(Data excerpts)
----------------------------------------
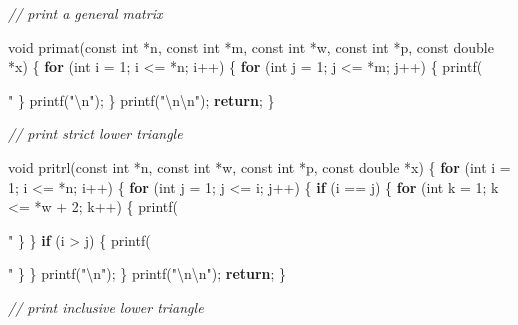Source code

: \documentclass[12pt,]{article}
\newenvironment{Shaded}{\begin{snugshade}}{\end{snugshade}}
\newcommand{\DataTypeTok}[1]{\textcolor[rgb]{0.13,0.29,0.53}{#1}}
\newcommand{\DecValTok}[1]{\textcolor[rgb]{0.00,0.00,0.81}{#1}}
\newcommand{\CharTok}[1]{\textcolor[rgb]{0.31,0.60,0.02}{#1}}
\newcommand{\SpecialCharTok}[1]{\textcolor[rgb]{0.00,0.00,0.00}{#1}}
\newcommand{\StringTok}[1]{\textcolor[rgb]{0.31,0.60,0.02}{#1}}
\newcommand{\CommentTok}[1]{\textcolor[rgb]{0.56,0.35,0.01}{\textit{#1}}}
\newcommand{\ControlFlowTok}[1]{\textcolor[rgb]{0.13,0.29,0.53}{\textbf{#1}}}
\newcommand{\NormalTok}[1]{#1}
\begin{document}
\begin{Shaded}
\begin{Highlighting}[]
\CommentTok{// print a general matrix}

\DataTypeTok{void}\NormalTok{ primat(}\DataTypeTok{const} \DataTypeTok{int}\NormalTok{ *n, }\DataTypeTok{const} \DataTypeTok{int}\NormalTok{ *m, }\DataTypeTok{const} \DataTypeTok{int}\NormalTok{ *w, }\DataTypeTok{const} \DataTypeTok{int}\NormalTok{ *p,}
            \DataTypeTok{const} \DataTypeTok{double}\NormalTok{ *x) \{}
    \ControlFlowTok{for}\NormalTok{ (}\DataTypeTok{int}\NormalTok{ i = }\DecValTok{1}\NormalTok{; i <= *n; i++) \{}
        \ControlFlowTok{for}\NormalTok{ (}\DataTypeTok{int}\NormalTok{ j = }\DecValTok{1}\NormalTok{; j <= *m; j++) \{}
\NormalTok{            printf(}\StringTok{" %
\NormalTok{        \}}
\NormalTok{        printf(}\StringTok{"}\SpecialCharTok{\textbackslash{}n}\StringTok{"}\NormalTok{);}
\NormalTok{    \}}
\NormalTok{    printf(}\StringTok{"}\SpecialCharTok{\textbackslash{}n\textbackslash{}n}\StringTok{"}\NormalTok{);}
    \ControlFlowTok{return}\NormalTok{;}
\NormalTok{\}}

\CommentTok{// print strict lower triangle}

\DataTypeTok{void}\NormalTok{ pritrl(}\DataTypeTok{const} \DataTypeTok{int}\NormalTok{ *n, }\DataTypeTok{const} \DataTypeTok{int}\NormalTok{ *w, }\DataTypeTok{const} \DataTypeTok{int}\NormalTok{ *p, }\DataTypeTok{const} \DataTypeTok{double}\NormalTok{ *x) \{}
    \ControlFlowTok{for}\NormalTok{ (}\DataTypeTok{int}\NormalTok{ i = }\DecValTok{1}\NormalTok{; i <= *n; i++) \{}
        \ControlFlowTok{for}\NormalTok{ (}\DataTypeTok{int}\NormalTok{ j = }\DecValTok{1}\NormalTok{; j <= i; j++) \{}
            \ControlFlowTok{if}\NormalTok{ (i == j) \{}
                \ControlFlowTok{for}\NormalTok{ (}\DataTypeTok{int}\NormalTok{ k = }\DecValTok{1}\NormalTok{; k <= *w + }\DecValTok{2}\NormalTok{; k++) \{}
\NormalTok{                    printf(}\StringTok{"%
\NormalTok{                \}}
\NormalTok{            \}}
            \ControlFlowTok{if}\NormalTok{ (i > j) \{}
\NormalTok{                printf(}\StringTok{" %
\NormalTok{            \}}
\NormalTok{        \}}
\NormalTok{        printf(}\StringTok{"}\SpecialCharTok{\textbackslash{}n}\StringTok{"}\NormalTok{);}
\NormalTok{    \}}
\NormalTok{    printf(}\StringTok{"}\SpecialCharTok{\textbackslash{}n\textbackslash{}n}\StringTok{"}\NormalTok{);}
    \ControlFlowTok{return}\NormalTok{;}
\NormalTok{\}}

\CommentTok{// print inclusive lower triangle}

}}}
\end{Highlighting}
\end{Shaded}
\end{document}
----------------------------------------
## TASK OBJECTIVE
Look through the entries above and list every line containing "ControlFlowTok".

## RESPONSE TO THIS EXERCISE
\newcommand{\ControlFlowTok}[1]{\textcolor[rgb]{0.13,0.29,0.53}{\textbf{#1}}}
    \ControlFlowTok{for}\NormalTok{ (}\DataTypeTok{int}\NormalTok{ i = }\DecValTok{1}\NormalTok{; i <= *n; i++) \{}
        \ControlFlowTok{for}\NormalTok{ (}\DataTypeTok{int}\NormalTok{ j = }\DecValTok{1}\NormalTok{; j <= *m; j++) \{}
    \ControlFlowTok{return}\NormalTok{;}
    \ControlFlowTok{for}\NormalTok{ (}\DataTypeTok{int}\NormalTok{ i = }\DecValTok{1}\NormalTok{; i <= *n; i++) \{}
        \ControlFlowTok{for}\NormalTok{ (}\DataTypeTok{int}\NormalTok{ j = }\DecValTok{1}\NormalTok{; j <= i; j++) \{}
            \ControlFlowTok{if}\NormalTok{ (i == j) \{}
                \ControlFlowTok{for}\NormalTok{ (}\DataTypeTok{int}\NormalTok{ k = }\DecValTok{1}\NormalTok{; k <= *w + }\DecValTok{2}\NormalTok{; k++) \{}
            \ControlFlowTok{if}\NormalTok{ (i > j) \{}
    \ControlFlowTok{return}\NormalTok{;}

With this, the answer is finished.